In Hi Friends 1, 5th graders learn the verbs like (lesson 4,5) and want (lesson 6). They learn patterns that use these verbs: Do you like/want ○○?, What △△ do you like/want?, I (don’t) want/like ○○(s), etc. Lesson 8 follows this up with teaching the verb study. Lesson 9 is about teaching “would like”, but I don’t find this to be a useful expression at this stage of speaking English and, seeing as how Hi Friends is just a guideline, I instead emphasize instead two new verbs: eat and drink.
Hi Friends 2 Lesson 4 introduces a whole slew of verbs, and verb phrases, which are easy for students to confuse; chief among these verbs is play. Verb and verb phrases continue to be introduced in Lesson 7, and are also useful in lessons 6 and 9’s presentations. Essentially this is a jump up to a much more difficult level of English study for the students, where phrases are learned instead of single words and students are attempting to say much longer sentences from memory. In order to ease this transition, I created a verb review mini-lesson before lesson 4.
Class Period 1
First, I ask the class if they can translate some simple Japanese into English. (Ask the HRT to say these if you can’t).
私は犬が好きです I like dogs. あなたはゲームが好きですか。 Do you like games? あなたはフルーツは何が好きですか。 What fruits do you like? 私は納豆を食べません。 I don’t eat natto.
Review the meanings of like, want, eat, drink, and study. Explain, or have the HRT explain that these are 動詞 (doushi, 6th graders should be familiar with the term from kokugo class).
Now comes 究極 (kyuukyoku, extreme) questions time! Have students form pairs and stand up. Ask a question like: Do you like music or games? Confirm that they understand the meaning. Then have them both answer at the same time. This is a game that Japanese children play normally, so they should catch on pretty quickly. If a pair’s members each have the same answer they sit down, if not they answer the next question (sitting pairs can still keep playing the game). Hopefully the class will dwindle down to a couple pairs of kids who are frustrated at how their tastes just don’t match. Use want, drink, eat, play, broad questions or more specific questions to vary things up.
Do you eat curry or hayashi rice? Do you study home ec or science? Do you drink Aquarius or Pocari Sweat?

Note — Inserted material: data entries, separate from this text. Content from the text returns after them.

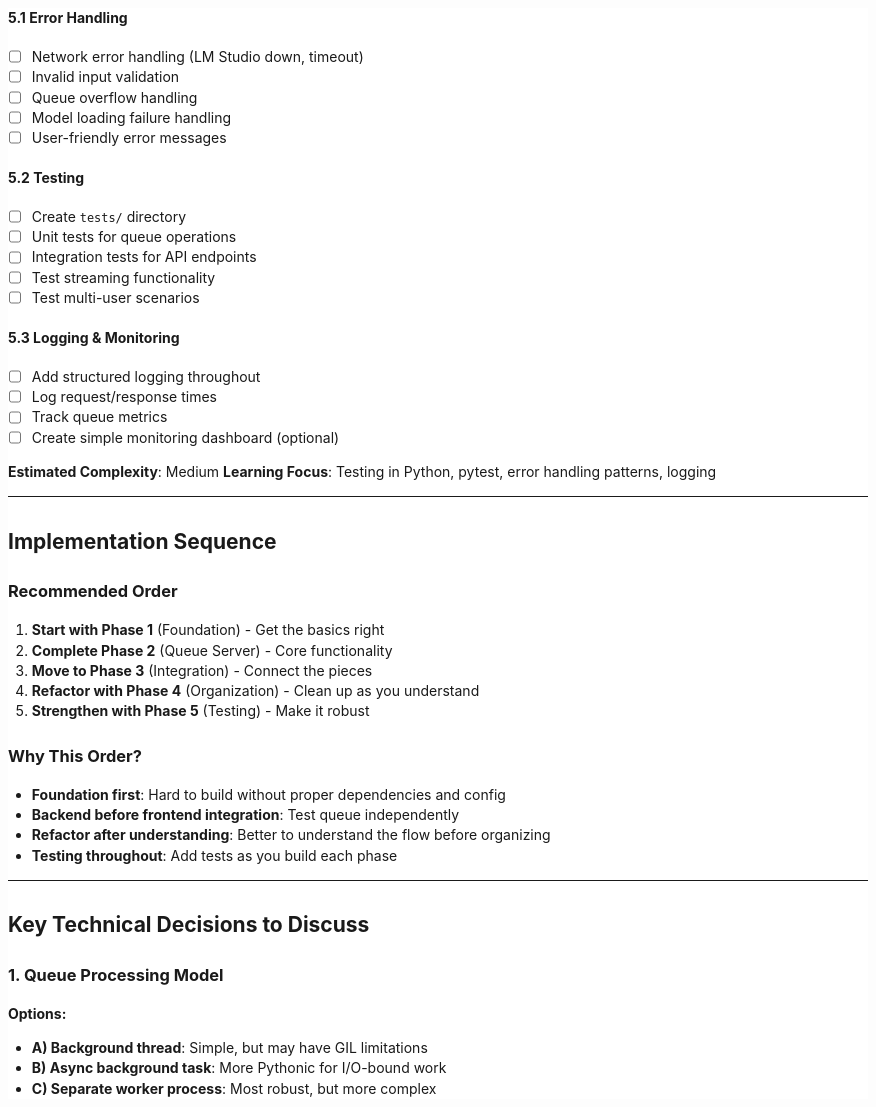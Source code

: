 #### 5.1 Error Handling
- [ ] Network error handling (LM Studio down, timeout)
- [ ] Invalid input validation
- [ ] Queue overflow handling
- [ ] Model loading failure handling
- [ ] User-friendly error messages

#### 5.2 Testing
- [ ] Create `tests/` directory
- [ ] Unit tests for queue operations
- [ ] Integration tests for API endpoints
- [ ] Test streaming functionality
- [ ] Test multi-user scenarios

#### 5.3 Logging & Monitoring
- [ ] Add structured logging throughout
- [ ] Log request/response times
- [ ] Track queue metrics
- [ ] Create simple monitoring dashboard (optional)

**Estimated Complexity**: Medium
**Learning Focus**: Testing in Python, pytest, error handling patterns, logging

---

## Implementation Sequence

### Recommended Order
1. **Start with Phase 1** (Foundation) - Get the basics right
2. **Complete Phase 2** (Queue Server) - Core functionality
3. **Move to Phase 3** (Integration) - Connect the pieces
4. **Refactor with Phase 4** (Organization) - Clean up as you understand
5. **Strengthen with Phase 5** (Testing) - Make it robust

### Why This Order?
- **Foundation first**: Hard to build without proper dependencies and config
- **Backend before frontend integration**: Test queue independently
- **Refactor after understanding**: Better to understand the flow before organizing
- **Testing throughout**: Add tests as you build each phase

---

## Key Technical Decisions to Discuss

### 1. Queue Processing Model
**Options:**
- **A) Background thread**: Simple, but may have GIL limitations
- **B) Async background task**: More Pythonic for I/O-bound work
- **C) Separate worker process**: Most robust, but more complex

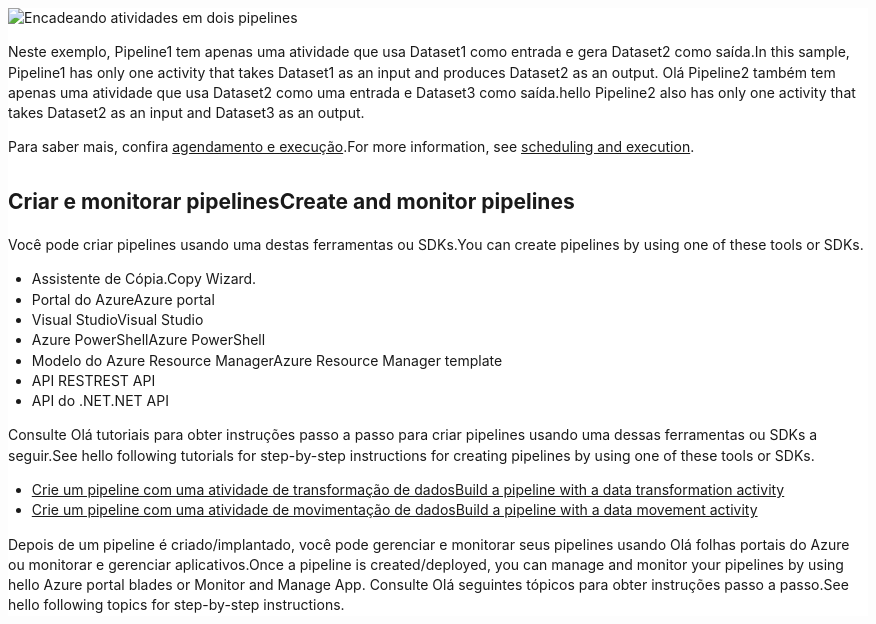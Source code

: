 ![Encadeando atividades em dois pipelines](./media/data-factory-create-pipelines/chaining-two-pipelines.png)

<span data-ttu-id="d12c9-369">Neste exemplo, Pipeline1 tem apenas uma atividade que usa Dataset1 como entrada e gera Dataset2 como saída.</span><span class="sxs-lookup"><span data-stu-id="d12c9-369">In this sample, Pipeline1 has only one activity that takes Dataset1 as an input and produces Dataset2 as an output.</span></span> <span data-ttu-id="d12c9-370">Olá Pipeline2 também tem apenas uma atividade que usa Dataset2 como uma entrada e Dataset3 como saída.</span><span class="sxs-lookup"><span data-stu-id="d12c9-370">hello Pipeline2 also has only one activity that takes Dataset2 as an input and Dataset3 as an output.</span></span> 

<span data-ttu-id="d12c9-371">Para saber mais, confira [agendamento e execução](data-factory-scheduling-and-execution.md#multiple-activities-in-a-pipeline).</span><span class="sxs-lookup"><span data-stu-id="d12c9-371">For more information, see [scheduling and execution](data-factory-scheduling-and-execution.md#multiple-activities-in-a-pipeline).</span></span> 

## <a name="create-and-monitor-pipelines"></a><span data-ttu-id="d12c9-372">Criar e monitorar pipelines</span><span class="sxs-lookup"><span data-stu-id="d12c9-372">Create and monitor pipelines</span></span>
<span data-ttu-id="d12c9-373">Você pode criar pipelines usando uma destas ferramentas ou SDKs.</span><span class="sxs-lookup"><span data-stu-id="d12c9-373">You can create pipelines by using one of these tools or SDKs.</span></span> 

- <span data-ttu-id="d12c9-374">Assistente de Cópia.</span><span class="sxs-lookup"><span data-stu-id="d12c9-374">Copy Wizard.</span></span> 
- <span data-ttu-id="d12c9-375">Portal do Azure</span><span class="sxs-lookup"><span data-stu-id="d12c9-375">Azure portal</span></span>
- <span data-ttu-id="d12c9-376">Visual Studio</span><span class="sxs-lookup"><span data-stu-id="d12c9-376">Visual Studio</span></span>
- <span data-ttu-id="d12c9-377">Azure PowerShell</span><span class="sxs-lookup"><span data-stu-id="d12c9-377">Azure PowerShell</span></span>
- <span data-ttu-id="d12c9-378">Modelo do Azure Resource Manager</span><span class="sxs-lookup"><span data-stu-id="d12c9-378">Azure Resource Manager template</span></span>
- <span data-ttu-id="d12c9-379">API REST</span><span class="sxs-lookup"><span data-stu-id="d12c9-379">REST API</span></span>
- <span data-ttu-id="d12c9-380">API do .NET</span><span class="sxs-lookup"><span data-stu-id="d12c9-380">.NET API</span></span>

<span data-ttu-id="d12c9-381">Consulte Olá tutoriais para obter instruções passo a passo para criar pipelines usando uma dessas ferramentas ou SDKs a seguir.</span><span class="sxs-lookup"><span data-stu-id="d12c9-381">See hello following tutorials for step-by-step instructions for creating pipelines by using one of these tools or SDKs.</span></span>
 
- [<span data-ttu-id="d12c9-382">Crie um pipeline com uma atividade de transformação de dados</span><span class="sxs-lookup"><span data-stu-id="d12c9-382">Build a pipeline with a data transformation activity</span></span>](data-factory-build-your-first-pipeline.md)
- [<span data-ttu-id="d12c9-383">Crie um pipeline com uma atividade de movimentação de dados</span><span class="sxs-lookup"><span data-stu-id="d12c9-383">Build a pipeline with a data movement activity</span></span>](data-factory-copy-data-from-azure-blob-storage-to-sql-database.md)

<span data-ttu-id="d12c9-384">Depois de um pipeline é criado/implantado, você pode gerenciar e monitorar seus pipelines usando Olá folhas portais do Azure ou monitorar e gerenciar aplicativos.</span><span class="sxs-lookup"><span data-stu-id="d12c9-384">Once a pipeline is created/deployed, you can manage and monitor your pipelines by using hello Azure portal blades or Monitor and Manage App.</span></span> <span data-ttu-id="d12c9-385">Consulte Olá seguintes tópicos para obter instruções passo a passo.</span><span class="sxs-lookup"><span data-stu-id="d12c9-385">See hello following topics for step-by-step instructions.</span></span>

Next, pass out a worksheet like the one I have included, where they select from three options, as in: do you like games, sports, or music? Explain that choosing one means giving up the other two (you can always have tons of games but are never able to play sports or enjoy music, etc.), and have them make their decisions quickly, they may agonize if you don’t! Then, see how the class voted by having them move to different areas for each option or by raising their hands and tallying the votes.
If you have any time left, you can emphasize the usefulness of knowing verbs by saying challenge sentences and having them guess the meaning, even using JHS grammar.

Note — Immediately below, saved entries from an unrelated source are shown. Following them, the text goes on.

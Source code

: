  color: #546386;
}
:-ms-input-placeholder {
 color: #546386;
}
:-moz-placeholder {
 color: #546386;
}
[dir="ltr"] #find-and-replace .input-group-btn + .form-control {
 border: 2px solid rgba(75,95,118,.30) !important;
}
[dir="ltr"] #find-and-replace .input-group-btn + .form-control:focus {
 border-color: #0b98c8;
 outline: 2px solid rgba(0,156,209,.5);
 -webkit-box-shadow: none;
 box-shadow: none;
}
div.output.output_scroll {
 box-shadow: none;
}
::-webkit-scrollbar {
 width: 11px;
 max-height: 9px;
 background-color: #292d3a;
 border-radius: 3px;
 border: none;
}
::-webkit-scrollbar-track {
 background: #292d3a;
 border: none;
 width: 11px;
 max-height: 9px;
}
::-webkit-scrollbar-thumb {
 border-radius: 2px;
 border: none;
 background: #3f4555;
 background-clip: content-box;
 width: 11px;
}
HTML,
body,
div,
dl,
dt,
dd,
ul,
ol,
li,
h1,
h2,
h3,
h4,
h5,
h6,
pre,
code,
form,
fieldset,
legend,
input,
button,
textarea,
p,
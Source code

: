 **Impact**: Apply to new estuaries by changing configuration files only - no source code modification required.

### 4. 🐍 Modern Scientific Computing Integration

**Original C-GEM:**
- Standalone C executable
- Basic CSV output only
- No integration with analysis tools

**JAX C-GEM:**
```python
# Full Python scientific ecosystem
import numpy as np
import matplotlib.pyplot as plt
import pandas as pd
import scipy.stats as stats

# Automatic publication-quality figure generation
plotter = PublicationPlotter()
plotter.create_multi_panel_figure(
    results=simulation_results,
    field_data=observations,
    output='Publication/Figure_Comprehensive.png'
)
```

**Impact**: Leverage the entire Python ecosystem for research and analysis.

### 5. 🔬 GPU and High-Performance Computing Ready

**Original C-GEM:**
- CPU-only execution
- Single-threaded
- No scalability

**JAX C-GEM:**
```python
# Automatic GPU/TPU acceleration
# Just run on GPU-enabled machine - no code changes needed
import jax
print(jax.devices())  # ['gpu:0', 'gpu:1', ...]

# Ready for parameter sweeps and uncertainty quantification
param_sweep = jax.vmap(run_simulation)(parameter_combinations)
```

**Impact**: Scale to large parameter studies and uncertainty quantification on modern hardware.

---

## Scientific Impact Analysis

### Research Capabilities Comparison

What Japanese food do you eat? I like to study Japanese. I want to eat a hamburger.
Class Period 2
Now the students will use “Do you eat/want/drink ○○?” in a full blown game!
Please see the attached Guess who game handout. Players play in pairs. One person chooses a character and the other person tries to find out who they are by asking questions. The top category uses “Do you eat ○○?” with steak, pizza, and ice cream as possible answers. The middle is “Do you want ○○?” with love, money, and time.
The bottom is “Do you drink ○○?” with tea, milk, and orange juice. Play a practice round or two, with you as the guesser or the guessee vs. the class until students understand it.
The objective is to narrow down possibilities, and guess your partner’s identity in as few questions as possible. Of course, students should play with as many people as possible in the time allowed!